冒頭からのファン・ジョンミンとの豪華対決には笑ってしまいましたが、不必要な日本人=悪人設定とお決まりの下手くそな日本語は興を削がれましたね。
キャラも対決内容も面白いのだから、無理に日本人(正確には在日二世)にせずに韓国のヤクザでよかったのに…。
そして、殺し屋とシングルマザーの二重生活を描くことで温度差を描くのは面白いですが、それが二重生活を描いた「トゥルーライズ」のようにコミカルに描かれているわけではなく、殺し屋組織の設定も「キングマン」のようにユニークでもなく、それこそ「キル・ビル」ほど派手なアクションも痛快さもありませんでした。
どちらかといえば韓国社会の厳しい状況を殺し屋生活に置き換えた内容なのか?
アクションシーンが思った以上に少ないのも残念ですし、キル・ボクスンは殺し屋の仕事より娘との関係に悩んでいて、学校でのママ友との付き合いや娘が起こす問題、殺し屋組織組合内でのイザコザを描いたドラマといった印象の方が強いんです。
殺し屋なのにジェンダー問題に保守的というのも違和感がありましたしね。
アクションを控えめにして殺し屋稼業を隠して娘を育てる苦悩を描くのなら、もっと娘の学校での問題を殺し屋なりに解決する展開を作るとか、娘の悩みをもっと丁寧に描くとかするべきですし、兄を愛している理事や、ボクスンの恋人(?)的立ち位置の殺し屋、そしてボクスンを敬愛する殺し屋研修生といったサブキャラの背景が深掘りされていないのは勿体ないと思いましたね!
数少ないアクションシーンは、変な日本語を除けば冒頭のシーンは面白く、新人との対決もなかなか。
ソル・ギョングによるロシアでの殺戮シーンはノワールもののようで渋かったです。
しかし、殺し屋仲間との殺し合いは、変に笑いを入れたせいか安っぽく見えましたし、悩むこともなくあっさりと裏切りボクスンを殺しにかかるのも人間味がなくキャラクター的に魅力を感じませんでした。
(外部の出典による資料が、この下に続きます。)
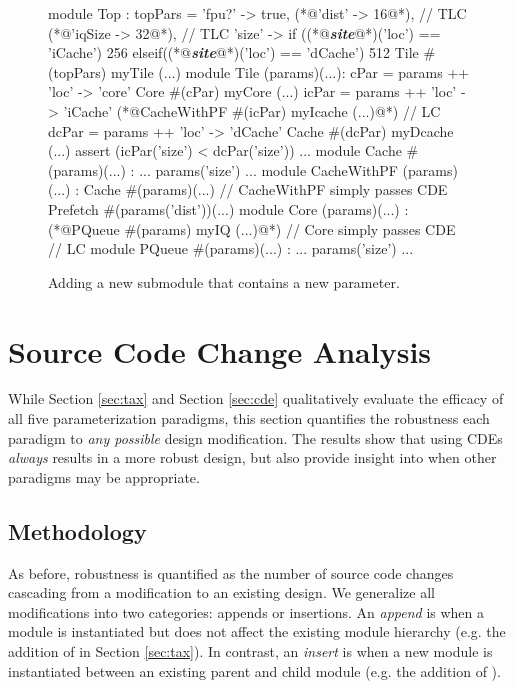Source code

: \begin{figure}
\centering
\begin{phdl}
module Top :
  topPars = {'fpu?' -> true,
             (*@\textcolor[rgb]{1,0,0}{'dist' -> 16}@*),                                   // TLC
             (*@\textcolor[rgb]{1,0,0}{'iqSize -> 32}@*),                                  // TLC
             'size' -> if    ((*@\textcolor[rgb]{1,0.5,0}{\textbf{\textit{site}}}@*)('loc') == 'iCache') 256 
                       elseif((*@\textcolor[rgb]{1,0.5,0}{\textbf{\textit{site}}}@*)('loc') == 'dCache') 512}           
  Tile #(topPars) myTile (...)
module Tile (params)(...):
  cPar = params ++ {'loc' -> 'core'}
  Core #(cPar) myCore (...)
  icPar = params ++ {'loc' -> 'iCache'}
  (*@\textcolor[rgb]{1,0,0}{CacheWithPF \#(icPar) myIcache (...)}@*)                            // LC
  dcPar = params ++ {'loc' -> 'dCache'}
  Cache #(dcPar) myDcache (...)
  assert (icPar('size') < dcPar('size')) ...
module Cache #(params)(...) : ... params('size') ...
module CacheWithPF (params)(...) :
  Cache #(params)(...)        // CacheWithPF simply passes CDE
  Prefetch #(params('dist'))(...)
module Core (params)(...) :
  (*@\textcolor[rgb]{1,0,0}{PQueue \#(params) myIQ (...)}@*) // Core simply passes CDE          // LC
module PQueue #(params)(...) : ... params('size') ...
\end{phdl} 
\caption{Adding a new submodule that contains a new parameter.}
\label{fig:cde-delta}
\end{figure}

\section{Source Code Change Analysis}
\label{sec:scca}

While Section \ref{sec:tax} and Section \ref{sec:cde} qualitatively evaluate the efficacy of all five parameterization paradigms, this section quantifies the robustness each paradigm to \textit{any possible} design modification. The results show that using CDEs \textit{always} results in a more robust design, but also provide insight into when other paradigms may be appropriate.

\subsection{Methodology}

As before, robustness is quantified as the number of source code changes cascading from a modification to an existing design. 
We generalize all modifications into two categories: appends or insertions.
An \emph{append} is when a module is instantiated but does not affect the existing module hierarchy (e.g. the addition of  in Section \ref{sec:tax}).
In contrast, an \emph{insert} is when a new module is instantiated between an existing parent and child module (e.g. the addition of ).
こういう作品だと一人くらいボクスンと腐れ縁の友人がいたほうが面白いんですけどね。
そして、期待していたチョン・ドヨンVSソル・ギョングの対決シーンは、妙におしゃれにしようと気取った音楽使いをしたり、ソル・ギョング演じるミンギュがわざとボクスンに殺される展開になっているためかイマイチ盛り上がらないんです。
まぁ、愛する女性を殺すより殺される方を選んだとも取れますが、それならボクスンの娘に母親の正体を知らせるというセコイ仕返しの仕方はしょっぱいですよね…。
このような展開だったので期待した様なクライマックスシーンにはなりませんでした。
「キル・ビル」を意識してみなければ、また違った面白さがあったと思うのですが、それならやはりサブキャラをもっと際立たせるべきでした。
他の殺し屋組織のボス役のキム・ソンオなんて、噛ませ犬でしかなかったなんて、カメオをはじめ、サブキャラにいい俳優さんを揃えていたのに活躍どころが無かったのは残念すぎました。
まとめ:チョン・ドヨンが殺し屋役、ソル・ギョングがそのボス、という設定だけ見ると凄く期待させられる作品でしたが、殺し屋アクションというよりも殺し屋と母親の二重生活に苦しむ姿を描いたドラマといった感じでした。
その割には個性的なサブキャラたちの背景が深掘りされておらず、アクションシーンも少な目なので物足りなく感じてしまいました!
最後に
個々のキャラクター造形はとても良かったと思いますし、無敵の殺し屋が母親として悩む姿を描くのは新鮮に感じたのですが、それらを一本の映画としてまとめるためか悪としてもドラマとしても中途半端にしか描かれていないんですよね…。
「キル・ビル」でいうとPART2的なのかな?これだと、やはり地味なドラマという印象の方が強くなるので、1と3があるからこそドラマパートが活きてくるわけなんです。
本作はそれを一本にまとめたから、突出した何かが無かったように思います。
一番気になったのは、ソル・ギョング演じるミンギュとイ・ソム演じる妹の関係です。
ミンギュが歳の離れた妹を愛しているのは分かりますが、なぜ妹は兄に歪んだ愛情を向けていたのか?
ボクスンに対する嫉妬心だけならブラコンということで片付きますが、兄がボクスンを特別視(愛情かな)するから殺そうとするなんて異常です。
それなのに、その辺の詳細が描かれていないのは納得がいきませんよね。
ドラマとしてキャラクターがちゃんと描かれていたなら、アクションシーンが少なくても納得だったんですけど…。